Alba, un itinéraire atypique

Alba Capilla del Monte.JPG

À Capilla del Monte, au nord de la province de Cordoba, on peut rencontrer des personnages singuliers attirés par le mystère et la mystique du lieu. Découvrez la trajectoire étonnante d’Alba, arrivée en 2005 à Capilla del Monte pour des vacances… et qui s’y est installée. 

 


 

De la Suisse a l’Australie, en passant par Entre Rios

Ce n’est pas le résultat d’un coup de tête, mais plutôt celui d’un cheminement intérieur qui a un jour conduit Alba à se rendre dans cette petite ville aux pieds du Cerro Uritorco.

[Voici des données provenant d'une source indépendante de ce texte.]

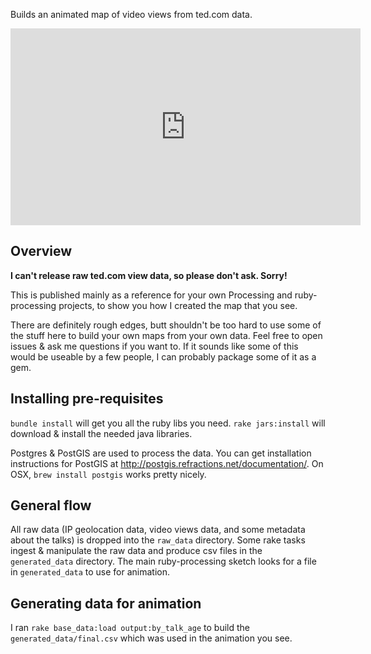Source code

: Builds an animated map of video views from ted.com data.

<iframe
  width="560" height="315"
  src="http://www.youtube.com/embed/omO3fr0XuhY"
  frameborder="0" allowfullscreen>
</iframe>

## Overview

**I can't release raw ted.com view data, so please don't ask. Sorry!**

This is published mainly as a reference for your own Processing and ruby-processing
projects, to show you how I created the map that you see.

There are definitely rough edges, butt shouldn't be too hard to use some of the
stuff here to build your own maps from your own data. Feel free to open issues &
ask me questions if you want to. If it sounds like some of this would be useable
by a few people, I can probably package some of it as a gem.

## Installing pre-requisites
`bundle install` will get you all the ruby libs you need.
`rake jars:install` will download & install the needed java libraries.

Postgres & PostGIS are used to process the data. You can get installation instructions
for PostGIS at http://postgis.refractions.net/documentation/. On OSX, `brew install postgis`
works pretty nicely.

## General flow
All raw data (IP geolocation data, video views data, and some metadata about the
talks) is dropped into the `raw_data` directory. Some rake tasks ingest & manipulate
the raw data and produce csv files in the `generated_data` directory. The main
ruby-processing sketch looks for a file in `generated_data` to use for animation.

## Generating data for animation
I ran `rake base_data:load output:by_talk_age` to build the `generated_data/final.csv`
which was used in the animation you see.

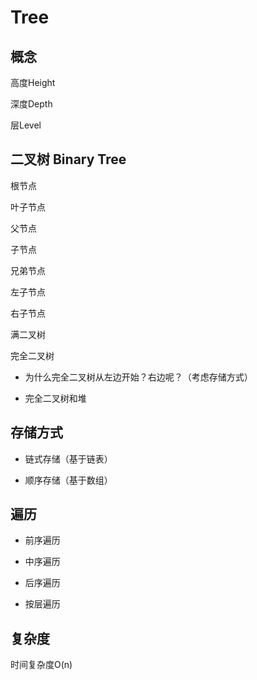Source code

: # Tree

## 概念

高度Height

深度Depth

层Level

## 二叉树 Binary Tree

根节点

叶子节点

父节点

子节点

兄弟节点

左子节点

右子节点

满二叉树

完全二叉树

- 为什么完全二叉树从左边开始？右边呢？（考虑存储方式）

- 完全二叉树和堆

## 存储方式

- 链式存储（基于链表）

- 顺序存储（基于数组）

## 遍历

- 前序遍历

- 中序遍历

- 后序遍历

- 按层遍历

## 复杂度

时间复杂度O(n)

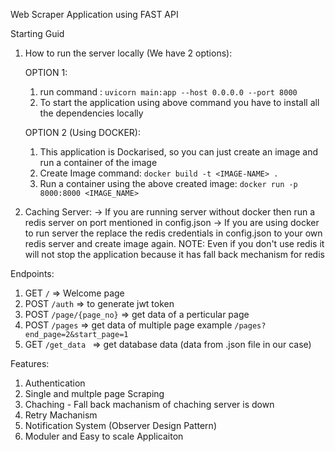 Web Scraper Application using FAST API

Starting Guid

1. How to run the server locally (We have 2 options): 

    OPTION 1: 
    1. run command : `uvicorn main:app --host 0.0.0.0 --port 8000`
    2. To start the application using above command you have to install all the dependencies locally
    
    OPTION 2 (Using DOCKER):
    1. This application is Dockarised, so you can just create an image and run a container of the image
    2. Create Image command: `docker build -t <IMAGE-NAME> .`
    3. Run a container using the above created image: `docker run -p 8000:8000 <IMAGE_NAME>`

2. Caching Server:
     -> If you are running server without docker then run a redis server on port mentioned in config.json
     -> If you are using docker to run server the replace the redis credentials in config.json to your own redis server and create image again.
NOTE: Even if you don't use redis it will not stop the application because it has fall back mechanism for redis


Endpoints:
1. GET `/` => Welcome page
2. POST `/auth` => to generate jwt token
3. POST `/page/{page_no}` => get data of a perticular page
4. POST `/pages` => get data of multiple page example `/pages?end_page=2&start_page=1`
5. GET `/get_data ` => get database data (data from .json file in our case)

Features:
1. Authentication
2. Single and multple page Scraping
3. Chaching - Fall back machanism of chaching server is down
4. Retry Machanism
5. Notification System (Observer Design Pattern)
6. Moduler and Easy to scale Applicaiton

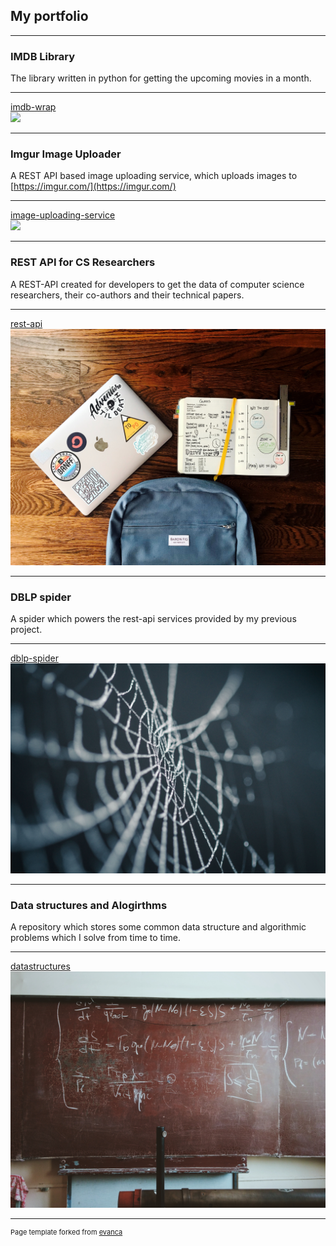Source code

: ## My portfolio

---

### IMDB Library
The library written in python for getting the upcoming movies
in a month.

---
[imdb-wrap](https://test.pypi.org/project/imdb-wrap/)
<br>
<img src="images/hollywood.jpg?raw=true"/>

---

### Imgur Image Uploader
A REST API based image uploading service, which uploads
images to [https://imgur.com/](https://imgur.com/)

---
[image-uploading-service](https://github.com/SiddharthaAnand/imgur-image-uploader)
<br>
<img src="images/imgur.jpg?raw=true"/>

---

### REST API for CS Researchers
A REST-API created for developers to get the data of computer science researchers, 
their co-authors and their technical papers.

---
[rest-api](https://github.com/SiddharthaAnand/rest-api)
<br>
<img src="images/rest.jpg?raw=true"/>

---

### DBLP spider
A spider which powers the rest-api services
provided by my previous project.

---
[dblp-spider](https://github.com/SiddharthaAnand/dblp-spider)
<br>
<img src="images/spider.jpg?raw=true"/>

---

### Data structures and Alogirthms
A repository which stores some common data structure and algorithmic problems
which I solve from time to time.

---
[datastructures](https://github.com/SiddharthaAnand/datastructures)
<br>
<img src="images/algorithm.jpg?raw=true"/>

---

<p style="font-size:11px">Page template forked from <a href="https://github.com/evanca/quick-portfolio">evanca</a></p>
<!-- Remove above link if you don't want to attibute -->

Alba est née en 1952 a Colón, province d’Entre Rios, dans une famille d’origine suisse francophone arrivée en Argentine avant la première Guerre Mondiale. Elle passe les cinq premières années de sa vie, au beau milieu de la campagne. La vie est rythmée par les réunions familiales et les balades en pleins champs. « Une époque merveilleuse de ma vie ». Alba grandit entourée de femmes : sa grand-mère, femme à poigne qu’elle appelle « La Francesita » et qui dirige une petite exploitation de 17 ha, sa mère et ses deux tantes.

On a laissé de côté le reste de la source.